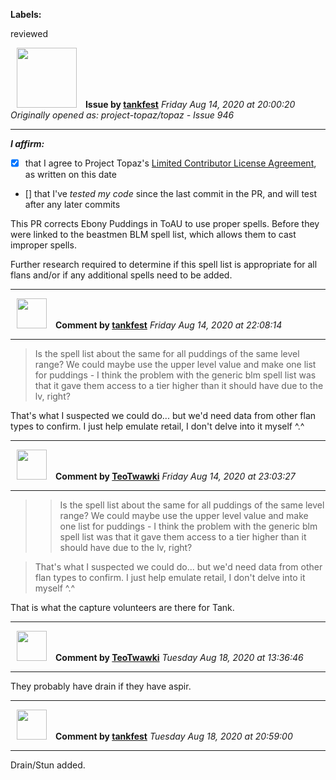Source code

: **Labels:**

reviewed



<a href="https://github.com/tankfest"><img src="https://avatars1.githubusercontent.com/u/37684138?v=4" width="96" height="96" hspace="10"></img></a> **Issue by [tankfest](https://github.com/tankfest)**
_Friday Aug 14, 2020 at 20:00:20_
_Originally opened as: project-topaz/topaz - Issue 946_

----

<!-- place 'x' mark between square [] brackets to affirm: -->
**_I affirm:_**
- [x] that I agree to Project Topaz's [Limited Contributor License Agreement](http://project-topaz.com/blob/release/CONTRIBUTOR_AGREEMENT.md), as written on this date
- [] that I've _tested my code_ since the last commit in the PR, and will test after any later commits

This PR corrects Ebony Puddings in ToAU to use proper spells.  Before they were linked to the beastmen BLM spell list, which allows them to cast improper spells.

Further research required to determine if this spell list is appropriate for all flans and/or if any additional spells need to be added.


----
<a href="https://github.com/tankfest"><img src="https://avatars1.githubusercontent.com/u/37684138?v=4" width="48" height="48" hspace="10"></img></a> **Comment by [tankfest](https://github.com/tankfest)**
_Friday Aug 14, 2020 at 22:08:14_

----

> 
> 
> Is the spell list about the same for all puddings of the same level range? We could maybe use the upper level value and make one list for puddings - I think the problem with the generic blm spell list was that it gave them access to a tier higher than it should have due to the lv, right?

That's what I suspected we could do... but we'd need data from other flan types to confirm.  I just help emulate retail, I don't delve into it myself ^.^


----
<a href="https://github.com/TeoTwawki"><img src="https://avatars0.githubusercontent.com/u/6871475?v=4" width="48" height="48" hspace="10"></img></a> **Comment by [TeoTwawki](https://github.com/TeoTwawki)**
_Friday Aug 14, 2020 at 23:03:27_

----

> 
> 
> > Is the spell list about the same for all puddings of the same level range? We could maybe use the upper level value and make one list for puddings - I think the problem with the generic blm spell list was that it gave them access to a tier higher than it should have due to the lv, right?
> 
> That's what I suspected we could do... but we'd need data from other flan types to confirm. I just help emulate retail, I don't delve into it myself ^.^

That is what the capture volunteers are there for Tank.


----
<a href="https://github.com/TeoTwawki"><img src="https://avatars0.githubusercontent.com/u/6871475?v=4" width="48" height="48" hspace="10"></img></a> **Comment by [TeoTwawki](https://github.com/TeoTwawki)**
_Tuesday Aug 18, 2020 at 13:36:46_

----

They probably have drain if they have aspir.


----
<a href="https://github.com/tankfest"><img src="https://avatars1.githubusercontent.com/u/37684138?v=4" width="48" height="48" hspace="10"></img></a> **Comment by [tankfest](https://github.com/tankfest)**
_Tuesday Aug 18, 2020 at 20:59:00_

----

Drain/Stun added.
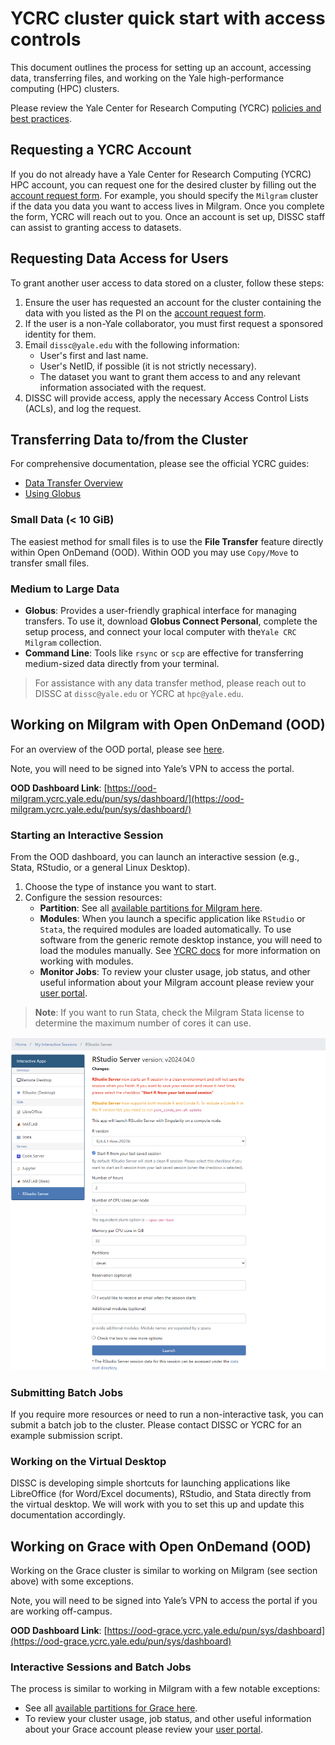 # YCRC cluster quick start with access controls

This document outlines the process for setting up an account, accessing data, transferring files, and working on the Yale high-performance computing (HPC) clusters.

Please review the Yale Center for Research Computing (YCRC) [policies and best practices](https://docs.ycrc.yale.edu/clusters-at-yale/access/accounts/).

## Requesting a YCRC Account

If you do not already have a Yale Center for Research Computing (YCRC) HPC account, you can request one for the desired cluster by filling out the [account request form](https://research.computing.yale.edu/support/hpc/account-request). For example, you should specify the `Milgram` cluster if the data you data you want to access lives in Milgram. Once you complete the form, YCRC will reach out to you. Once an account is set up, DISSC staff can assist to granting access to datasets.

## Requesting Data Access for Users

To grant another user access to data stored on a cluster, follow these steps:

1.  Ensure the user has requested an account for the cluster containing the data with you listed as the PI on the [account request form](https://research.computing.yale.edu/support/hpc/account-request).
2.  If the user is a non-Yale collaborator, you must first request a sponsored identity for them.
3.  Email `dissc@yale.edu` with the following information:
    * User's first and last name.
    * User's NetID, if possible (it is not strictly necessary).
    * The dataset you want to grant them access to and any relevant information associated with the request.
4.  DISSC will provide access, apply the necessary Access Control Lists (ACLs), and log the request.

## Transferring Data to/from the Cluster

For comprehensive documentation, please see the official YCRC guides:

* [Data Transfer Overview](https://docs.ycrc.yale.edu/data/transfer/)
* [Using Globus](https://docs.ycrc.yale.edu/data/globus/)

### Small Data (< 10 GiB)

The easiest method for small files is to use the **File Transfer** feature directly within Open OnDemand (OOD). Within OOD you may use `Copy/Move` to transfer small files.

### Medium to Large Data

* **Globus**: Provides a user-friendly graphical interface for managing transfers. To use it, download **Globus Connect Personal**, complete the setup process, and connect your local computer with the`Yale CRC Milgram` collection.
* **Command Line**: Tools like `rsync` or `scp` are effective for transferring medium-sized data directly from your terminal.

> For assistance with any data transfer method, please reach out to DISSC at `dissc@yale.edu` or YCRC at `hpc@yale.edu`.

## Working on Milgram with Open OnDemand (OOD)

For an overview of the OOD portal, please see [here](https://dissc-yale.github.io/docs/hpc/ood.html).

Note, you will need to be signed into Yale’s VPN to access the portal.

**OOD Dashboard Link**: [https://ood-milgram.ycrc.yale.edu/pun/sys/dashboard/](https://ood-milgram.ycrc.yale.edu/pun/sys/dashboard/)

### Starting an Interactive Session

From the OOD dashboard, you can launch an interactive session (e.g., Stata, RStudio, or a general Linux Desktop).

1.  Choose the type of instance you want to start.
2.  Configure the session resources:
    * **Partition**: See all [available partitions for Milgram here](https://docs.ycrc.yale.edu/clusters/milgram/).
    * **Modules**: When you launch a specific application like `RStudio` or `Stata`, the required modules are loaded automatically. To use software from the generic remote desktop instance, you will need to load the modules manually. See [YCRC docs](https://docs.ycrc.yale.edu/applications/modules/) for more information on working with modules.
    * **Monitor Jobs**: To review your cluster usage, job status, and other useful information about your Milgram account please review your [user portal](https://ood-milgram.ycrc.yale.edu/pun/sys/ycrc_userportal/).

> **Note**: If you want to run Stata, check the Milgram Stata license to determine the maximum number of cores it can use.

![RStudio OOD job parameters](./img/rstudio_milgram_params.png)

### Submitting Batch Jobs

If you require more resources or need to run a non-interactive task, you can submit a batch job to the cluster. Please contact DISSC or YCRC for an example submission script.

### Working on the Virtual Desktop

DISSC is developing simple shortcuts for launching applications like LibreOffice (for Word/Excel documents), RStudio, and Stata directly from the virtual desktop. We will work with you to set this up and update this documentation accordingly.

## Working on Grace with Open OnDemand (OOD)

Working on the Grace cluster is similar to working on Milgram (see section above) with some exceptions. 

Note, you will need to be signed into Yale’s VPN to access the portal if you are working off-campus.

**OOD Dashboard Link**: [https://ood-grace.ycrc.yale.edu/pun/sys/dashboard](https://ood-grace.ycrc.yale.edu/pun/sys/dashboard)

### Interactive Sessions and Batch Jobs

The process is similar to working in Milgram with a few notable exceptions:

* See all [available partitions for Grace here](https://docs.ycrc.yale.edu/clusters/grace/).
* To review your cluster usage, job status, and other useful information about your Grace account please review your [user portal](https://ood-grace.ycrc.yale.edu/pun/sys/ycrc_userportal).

= = =

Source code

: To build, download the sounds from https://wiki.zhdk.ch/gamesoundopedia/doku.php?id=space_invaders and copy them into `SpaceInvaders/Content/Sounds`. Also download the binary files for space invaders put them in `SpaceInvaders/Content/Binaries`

= = =

> _EXERCISE_:
Begin with the line that has "### Starting an Interactive Session" in the listing above and end after the line that has "for Grace here](https://docs.ycrc.yale.edu/clusters/grace/)."; output those lines exactly.

> _ANSWER TO THIS PROBLEM_:
### Starting an Interactive Session

From the OOD dashboard, you can launch an interactive session (e.g., Stata, RStudio, or a general Linux Desktop).

1.  Choose the type of instance you want to start.
2.  Configure the session resources:
    * **Partition**: See all [available partitions for Milgram here](https://docs.ycrc.yale.edu/clusters/milgram/).
    * **Modules**: When you launch a specific application like `RStudio` or `Stata`, the required modules are loaded automatically. To use software from the generic remote desktop instance, you will need to load the modules manually. See [YCRC docs](https://docs.ycrc.yale.edu/applications/modules/) for more information on working with modules.
    * **Monitor Jobs**: To review your cluster usage, job status, and other useful information about your Milgram account please review your [user portal](https://ood-milgram.ycrc.yale.edu/pun/sys/ycrc_userportal/).

> **Note**: If you want to run Stata, check the Milgram Stata license to determine the maximum number of cores it can use.

![RStudio OOD job parameters](./img/rstudio_milgram_params.png)

### Submitting Batch Jobs

If you require more resources or need to run a non-interactive task, you can submit a batch job to the cluster. Please contact DISSC or YCRC for an example submission script.

### Working on the Virtual Desktop

DISSC is developing simple shortcuts for launching applications like LibreOffice (for Word/Excel documents), RStudio, and Stata directly from the virtual desktop. We will work with you to set this up and update this documentation accordingly.

## Working on Grace with Open OnDemand (OOD)

Working on the Grace cluster is similar to working on Milgram (see section above) with some exceptions. 

Note, you will need to be signed into Yale’s VPN to access the portal if you are working off-campus.

**OOD Dashboard Link**: [https://ood-grace.ycrc.yale.edu/pun/sys/dashboard](https://ood-grace.ycrc.yale.edu/pun/sys/dashboard)

### Interactive Sessions and Batch Jobs

The process is similar to working in Milgram with a few notable exceptions:

* See all [available partitions for Grace here](https://docs.ycrc.yale.edu/clusters/grace/).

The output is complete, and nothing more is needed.